Der Beschluss über die Art der Verwertung sei hingegen materiell legitimiert. Das Ob der Liquidation stehe, wie bereits festgestellt, zur Disposition der Gesellschafter, sodass dasselbe für das Wie der Liquidation gelten müsse. Die Art der Liquidation stelle mithin weder ein schlechthin noch ein relativ unentziehbares Recht der Gesellschafter dar. Es lägen keine Umstände vor, welche beachtenswerte Belange der Minderheitsgesellschafter zu Gunsten ungerechtfertigter Sondervorteile des Mehrheitsgesellschafters beeinträchtigen würden.
IV. Ausblick und Folgen für die Praxis
Die Entscheidung des OLG Karlsruhe verdeutlicht die Bedeutung einer dezidierten und interessengerechten Ausgestaltung von Mehrheitserfordernissen für Gesellschafterbeschlüsse bei Personengesellschaften. Bei dem in der Praxis in Gesellschaftsverträgen häufig vereinbarten Mehrheitsprinzip sollte in materieller Hinsicht darauf geachtet werden, dass für Grundlagengeschäfte, wie Änderungen des Gesellschaftsvertrags, bzw. Eingriffe in unentziehbare Mitgliedschaftsrechte zunächst eine sorgfältige Abwägung aller Interessen – auch der Minderheitsinteressen – erfolgt.
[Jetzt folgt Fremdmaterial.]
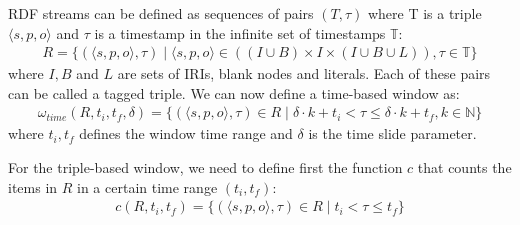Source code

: %
%
%
RDF streams can be defined as sequences of pairs $(T,\tau)$ where T is a triple  $\langle s,p,o \rangle$ and $\tau$ is a timestamp in the infinite set of timestamps $\mathbb{T}$:
\begin{align*}
R = \{( \langle s,p,o \rangle, \tau) \mid \langle s,p,o \rangle \in ((I \cup B) \times I \times (I \cup B \cup L)  ), \tau \in \mathbb{T}\}
\end{align*}
where $I, B$ and $L$ are sets of IRIs, blank nodes and literals. Each of these pairs can be called a tagged triple. We can now define a time-based window as:
\begin{align*}
\omega_{time}(R,t_{i},t_{f},\delta)=\{ (\langle s,p,o \rangle,\tau) \in R \mid \delta \cdotp k + t_{i}<\tau \leq \delta\cdotp k + t_{f} , k \in \mathbb{N}\}
\end{align*}
%
where $t_i, t_f$ defines the window time range and $\delta$ is the time slide parameter.

For the triple-based window, we need to define first the function $c$ that counts the items in $R$ in a certain time range $(t_{i},t_{f})$:
\begin{align*}
c(R,t_{i},t_{f})=\{(\langle s,p,o \rangle,\tau) \in R \mid t_{i} < \tau \leq t_{f}\}
\end{align*}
In formeller Hinsicht sollten Ausnahmen und Einschränkungen des Mehrheitsprinzips ausdrücklich und hinreichend bestimmt in gesellschaftsvertraglichen Regelungen festgelegt werden, um etwaige Rechtsunsicherheiten bei der Auslegung bzw. eine hiermit verbundene Missbrauchsgefahr sowie unerwünschte Ergebnisse für Minderheitsgesellschafter zu vermeiden.
Mit Blick auf die Wirksamkeit von Mehrheitsbeschlüssen bei Personengesellschaften verbleibt aber eine gewisse Rechtsunsicherheit, da die materielle Legitimation von Beschlüssen letztlich eine Frage der Umstände des jeweiligen Einzelfalls bleibt, die am Ende durch ein hiermit befasstes Gericht entschieden wird.